Recorded information Block Start
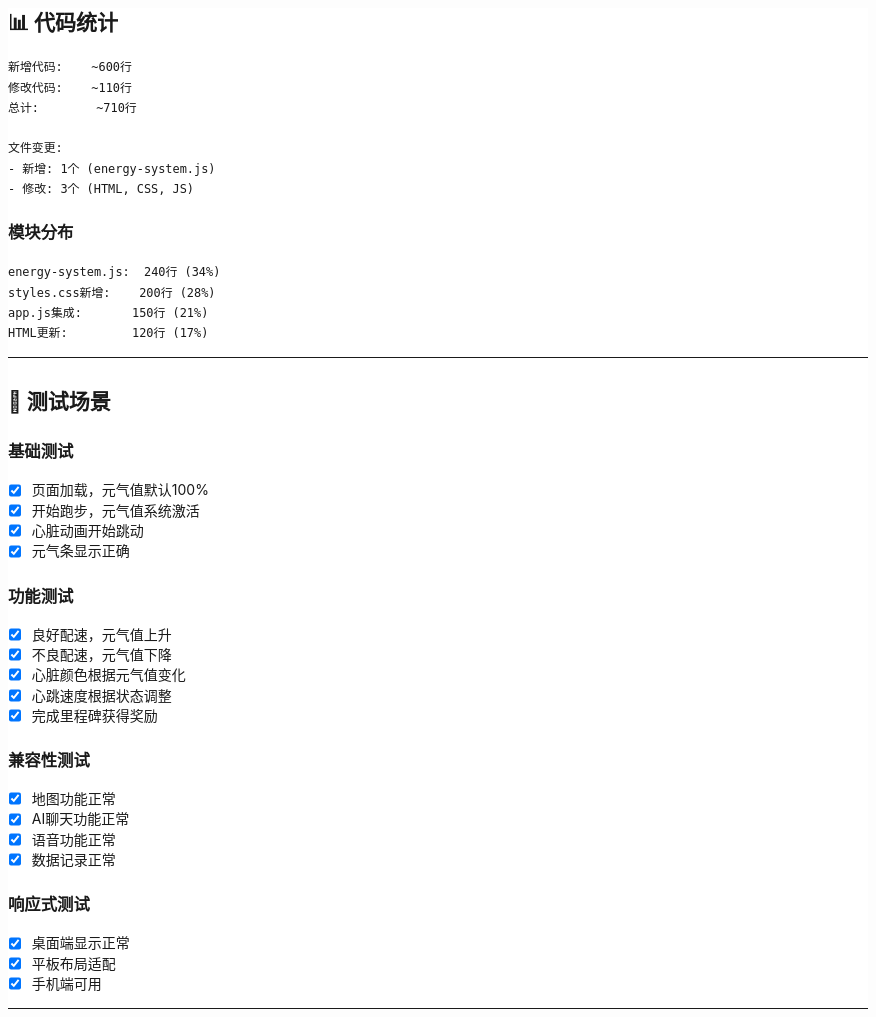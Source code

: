 
## 📊 代码统计

```
新增代码:    ~600行
修改代码:    ~110行
总计:        ~710行

文件变更:
- 新增: 1个 (energy-system.js)
- 修改: 3个 (HTML, CSS, JS)
```

### 模块分布
```
energy-system.js:  240行 (34%)
styles.css新增:    200行 (28%)
app.js集成:       150行 (21%)
HTML更新:         120行 (17%)
```

---

## 🧪 测试场景

### 基础测试
- [x] 页面加载，元气值默认100%
- [x] 开始跑步，元气值系统激活
- [x] 心脏动画开始跳动
- [x] 元气条显示正确

### 功能测试
- [x] 良好配速，元气值上升
- [x] 不良配速，元气值下降
- [x] 心脏颜色根据元气值变化
- [x] 心跳速度根据状态调整
- [x] 完成里程碑获得奖励

### 兼容性测试
- [x] 地图功能正常
- [x] AI聊天功能正常
- [x] 语音功能正常
- [x] 数据记录正常

### 响应式测试
- [x] 桌面端显示正常
- [x] 平板布局适配
- [x] 手机端可用

---
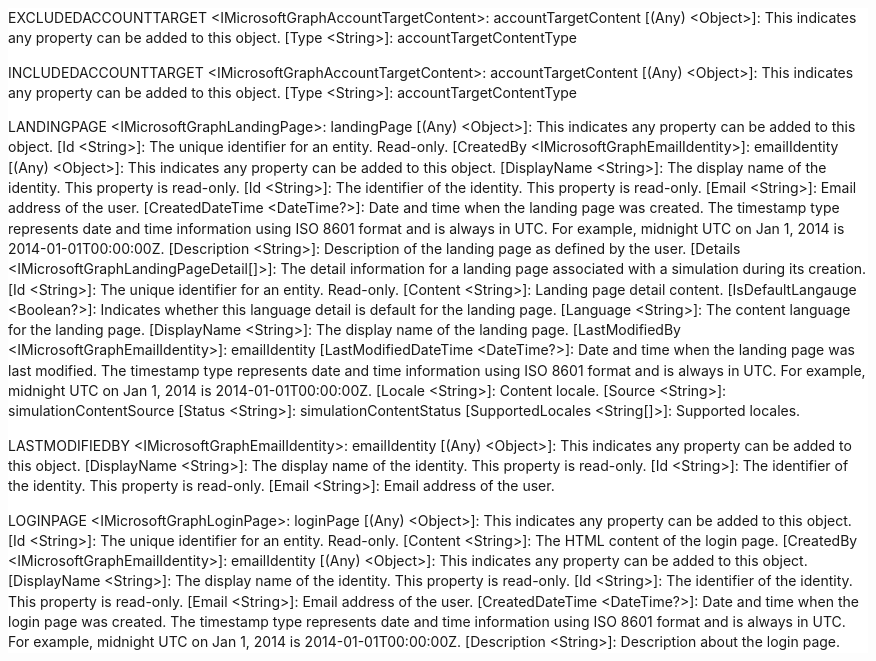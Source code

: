 EXCLUDEDACCOUNTTARGET \<IMicrosoftGraphAccountTargetContent\>: accountTargetContent
  \[(Any) \<Object\>\]: This indicates any property can be added to this object.
  \[Type \<String\>\]: accountTargetContentType

INCLUDEDACCOUNTTARGET \<IMicrosoftGraphAccountTargetContent\>: accountTargetContent
  \[(Any) \<Object\>\]: This indicates any property can be added to this object.
  \[Type \<String\>\]: accountTargetContentType

LANDINGPAGE \<IMicrosoftGraphLandingPage\>: landingPage
  \[(Any) \<Object\>\]: This indicates any property can be added to this object.
  \[Id \<String\>\]: The unique identifier for an entity.
Read-only.
  \[CreatedBy \<IMicrosoftGraphEmailIdentity\>\]: emailIdentity
    \[(Any) \<Object\>\]: This indicates any property can be added to this object.
    \[DisplayName \<String\>\]: The display name of the identity.
This property is read-only.
    \[Id \<String\>\]: The identifier of the identity.
This property is read-only.
    \[Email \<String\>\]: Email address of the user.
  \[CreatedDateTime \<DateTime?\>\]: Date and time when the landing page was created.
The timestamp type represents date and time information using ISO 8601 format and is always in UTC.
For example, midnight UTC on Jan 1, 2014 is 2014-01-01T00:00:00Z.
  \[Description \<String\>\]: Description of the landing page as defined by the user.
  \[Details \<IMicrosoftGraphLandingPageDetail\[\]\>\]: The detail information for a landing page associated with a simulation during its creation.
    \[Id \<String\>\]: The unique identifier for an entity.
Read-only.
    \[Content \<String\>\]: Landing page detail content.
    \[IsDefaultLangauge \<Boolean?\>\]: Indicates whether this language detail is default for the landing page.
    \[Language \<String\>\]: The content language for the landing page.
  \[DisplayName \<String\>\]: The display name of the landing page.
  \[LastModifiedBy \<IMicrosoftGraphEmailIdentity\>\]: emailIdentity
  \[LastModifiedDateTime \<DateTime?\>\]: Date and time when the landing page was last modified.
The timestamp type represents date and time information using ISO 8601 format and is always in UTC.
For example, midnight UTC on Jan 1, 2014 is 2014-01-01T00:00:00Z.
  \[Locale \<String\>\]: Content locale.
  \[Source \<String\>\]: simulationContentSource
  \[Status \<String\>\]: simulationContentStatus
  \[SupportedLocales \<String\[\]\>\]: Supported locales.

LASTMODIFIEDBY \<IMicrosoftGraphEmailIdentity\>: emailIdentity
  \[(Any) \<Object\>\]: This indicates any property can be added to this object.
  \[DisplayName \<String\>\]: The display name of the identity.
This property is read-only.
  \[Id \<String\>\]: The identifier of the identity.
This property is read-only.
  \[Email \<String\>\]: Email address of the user.

LOGINPAGE \<IMicrosoftGraphLoginPage\>: loginPage
  \[(Any) \<Object\>\]: This indicates any property can be added to this object.
  \[Id \<String\>\]: The unique identifier for an entity.
Read-only.
  \[Content \<String\>\]: The HTML content of the login page.
  \[CreatedBy \<IMicrosoftGraphEmailIdentity\>\]: emailIdentity
    \[(Any) \<Object\>\]: This indicates any property can be added to this object.
    \[DisplayName \<String\>\]: The display name of the identity.
This property is read-only.
    \[Id \<String\>\]: The identifier of the identity.
This property is read-only.
    \[Email \<String\>\]: Email address of the user.
  \[CreatedDateTime \<DateTime?\>\]: Date and time when the login page was created.
The timestamp type represents date and time information using ISO 8601 format and is always in UTC.
For example, midnight UTC on Jan 1, 2014 is 2014-01-01T00:00:00Z.
  \[Description \<String\>\]: Description about the login page.
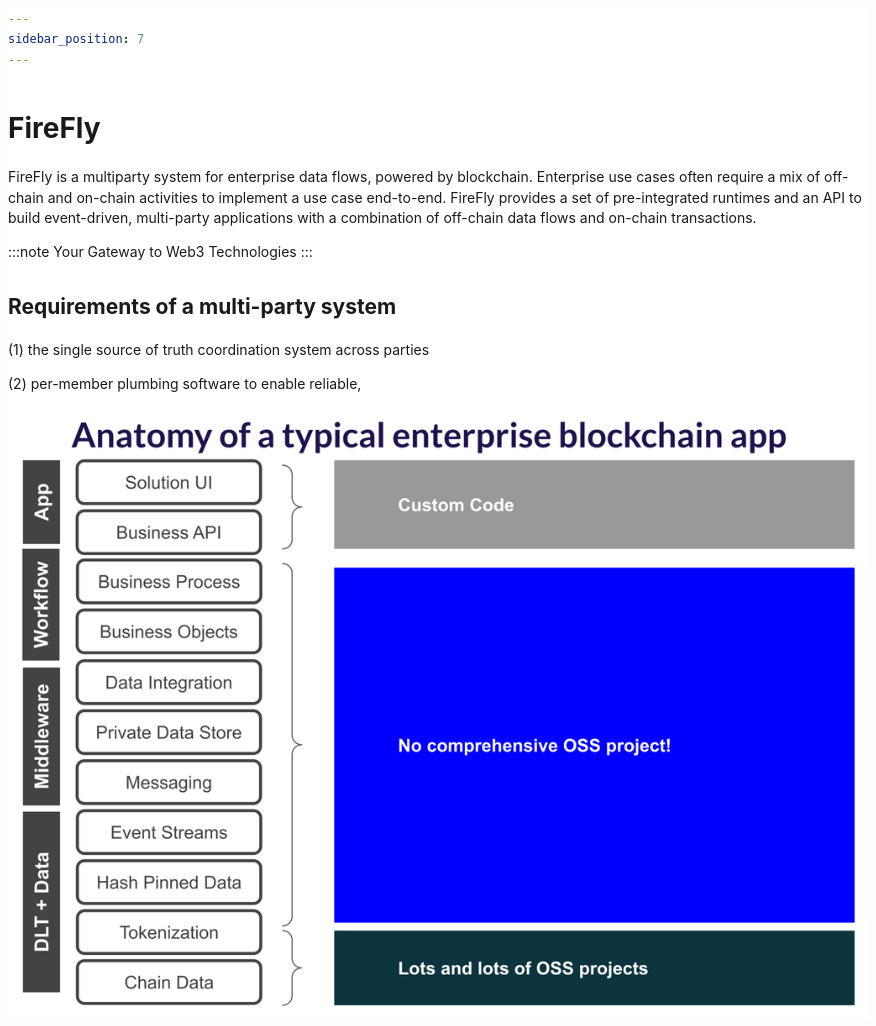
 ```yaml
---
sidebar_position: 7
---
```


#  FireFly



FireFly is a multiparty system for enterprise data flows, powered by blockchain. Enterprise use cases often require a mix of off-chain and on-chain activities to implement a use case end-to-end. FireFly provides a set of pre-integrated runtimes and an API to build event-driven, multi-party applications with a combination of off-chain data flows and on-chain transactions.

:::note
Your Gateway to Web3 Technologies
:::

## Requirements of a multi-party system

(1) the single source of truth coordination system across parties

(2) per-member plumbing software to enable reliable,

![My Image](images/stack.svg)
Recorded information Block End
◆ **Problem requirements**
Give back the listing unchanged. Strip out the pictures.

◆ **Exercise response**
Source code

: 
## 📊 代码统计

```
新增代码:    ~600行
修改代码:    ~110行
总计:        ~710行

文件变更:
- 新增: 1个 (energy-system.js)
- 修改: 3个 (HTML, CSS, JS)
```

### 模块分布
```
energy-system.js:  240行 (34%)
styles.css新增:    200行 (28%)
app.js集成:       150行 (21%)
HTML更新:         120行 (17%)
```

---

## 🧪 测试场景

### 基础测试
- [x] 页面加载，元气值默认100%
- [x] 开始跑步，元气值系统激活
- [x] 心脏动画开始跳动
- [x] 元气条显示正确

### 功能测试
- [x] 良好配速，元气值上升
- [x] 不良配速，元气值下降
- [x] 心脏颜色根据元气值变化
- [x] 心跳速度根据状态调整
- [x] 完成里程碑获得奖励

### 兼容性测试
- [x] 地图功能正常
- [x] AI聊天功能正常
- [x] 语音功能正常
- [x] 数据记录正常

### 响应式测试
- [x] 桌面端显示正常
- [x] 平板布局适配
- [x] 手机端可用

---
Source code

: EXCLUDEDACCOUNTTARGET \<IMicrosoftGraphAccountTargetContent\>: accountTargetContent
  \[(Any) \<Object\>\]: This indicates any property can be added to this object.
  \[Type \<String\>\]: accountTargetContentType

INCLUDEDACCOUNTTARGET \<IMicrosoftGraphAccountTargetContent\>: accountTargetContent
  \[(Any) \<Object\>\]: This indicates any property can be added to this object.
  \[Type \<String\>\]: accountTargetContentType

LANDINGPAGE \<IMicrosoftGraphLandingPage\>: landingPage
  \[(Any) \<Object\>\]: This indicates any property can be added to this object.
  \[Id \<String\>\]: The unique identifier for an entity.
Read-only.
  \[CreatedBy \<IMicrosoftGraphEmailIdentity\>\]: emailIdentity
    \[(Any) \<Object\>\]: This indicates any property can be added to this object.
    \[DisplayName \<String\>\]: The display name of the identity.
This property is read-only.
    \[Id \<String\>\]: The identifier of the identity.
This property is read-only.
    \[Email \<String\>\]: Email address of the user.
  \[CreatedDateTime \<DateTime?\>\]: Date and time when the landing page was created.
The timestamp type represents date and time information using ISO 8601 format and is always in UTC.
For example, midnight UTC on Jan 1, 2014 is 2014-01-01T00:00:00Z.
  \[Description \<String\>\]: Description of the landing page as defined by the user.
  \[Details \<IMicrosoftGraphLandingPageDetail\[\]\>\]: The detail information for a landing page associated with a simulation during its creation.
    \[Id \<String\>\]: The unique identifier for an entity.
Read-only.
    \[Content \<String\>\]: Landing page detail content.
    \[IsDefaultLangauge \<Boolean?\>\]: Indicates whether this language detail is default for the landing page.
    \[Language \<String\>\]: The content language for the landing page.
  \[DisplayName \<String\>\]: The display name of the landing page.
  \[LastModifiedBy \<IMicrosoftGraphEmailIdentity\>\]: emailIdentity
  \[LastModifiedDateTime \<DateTime?\>\]: Date and time when the landing page was last modified.
The timestamp type represents date and time information using ISO 8601 format and is always in UTC.
For example, midnight UTC on Jan 1, 2014 is 2014-01-01T00:00:00Z.
  \[Locale \<String\>\]: Content locale.
  \[Source \<String\>\]: simulationContentSource
  \[Status \<String\>\]: simulationContentStatus
  \[SupportedLocales \<String\[\]\>\]: Supported locales.

LASTMODIFIEDBY \<IMicrosoftGraphEmailIdentity\>: emailIdentity
  \[(Any) \<Object\>\]: This indicates any property can be added to this object.
  \[DisplayName \<String\>\]: The display name of the identity.
This property is read-only.
  \[Id \<String\>\]: The identifier of the identity.
This property is read-only.
  \[Email \<String\>\]: Email address of the user.

LOGINPAGE \<IMicrosoftGraphLoginPage\>: loginPage
  \[(Any) \<Object\>\]: This indicates any property can be added to this object.
  \[Id \<String\>\]: The unique identifier for an entity.
Read-only.
  \[Content \<String\>\]: The HTML content of the login page.
  \[CreatedBy \<IMicrosoftGraphEmailIdentity\>\]: emailIdentity
    \[(Any) \<Object\>\]: This indicates any property can be added to this object.
    \[DisplayName \<String\>\]: The display name of the identity.
This property is read-only.
    \[Id \<String\>\]: The identifier of the identity.
This property is read-only.
    \[Email \<String\>\]: Email address of the user.
  \[CreatedDateTime \<DateTime?\>\]: Date and time when the login page was created.
The timestamp type represents date and time information using ISO 8601 format and is always in UTC.
For example, midnight UTC on Jan 1, 2014 is 2014-01-01T00:00:00Z.
  \[Description \<String\>\]: Description about the login page.
 ```yaml
---
sidebar_position: 7
---
```


#  FireFly



FireFly is a multiparty system for enterprise data flows, powered by blockchain. Enterprise use cases often require a mix of off-chain and on-chain activities to implement a use case end-to-end. FireFly provides a set of pre-integrated runtimes and an API to build event-driven, multi-party applications with a combination of off-chain data flows and on-chain transactions.

:::note
Your Gateway to Web3 Technologies
:::

## Requirements of a multi-party system

(1) the single source of truth coordination system across parties

(2) per-member plumbing software to enable reliable,

![My Image](images/stack.svg)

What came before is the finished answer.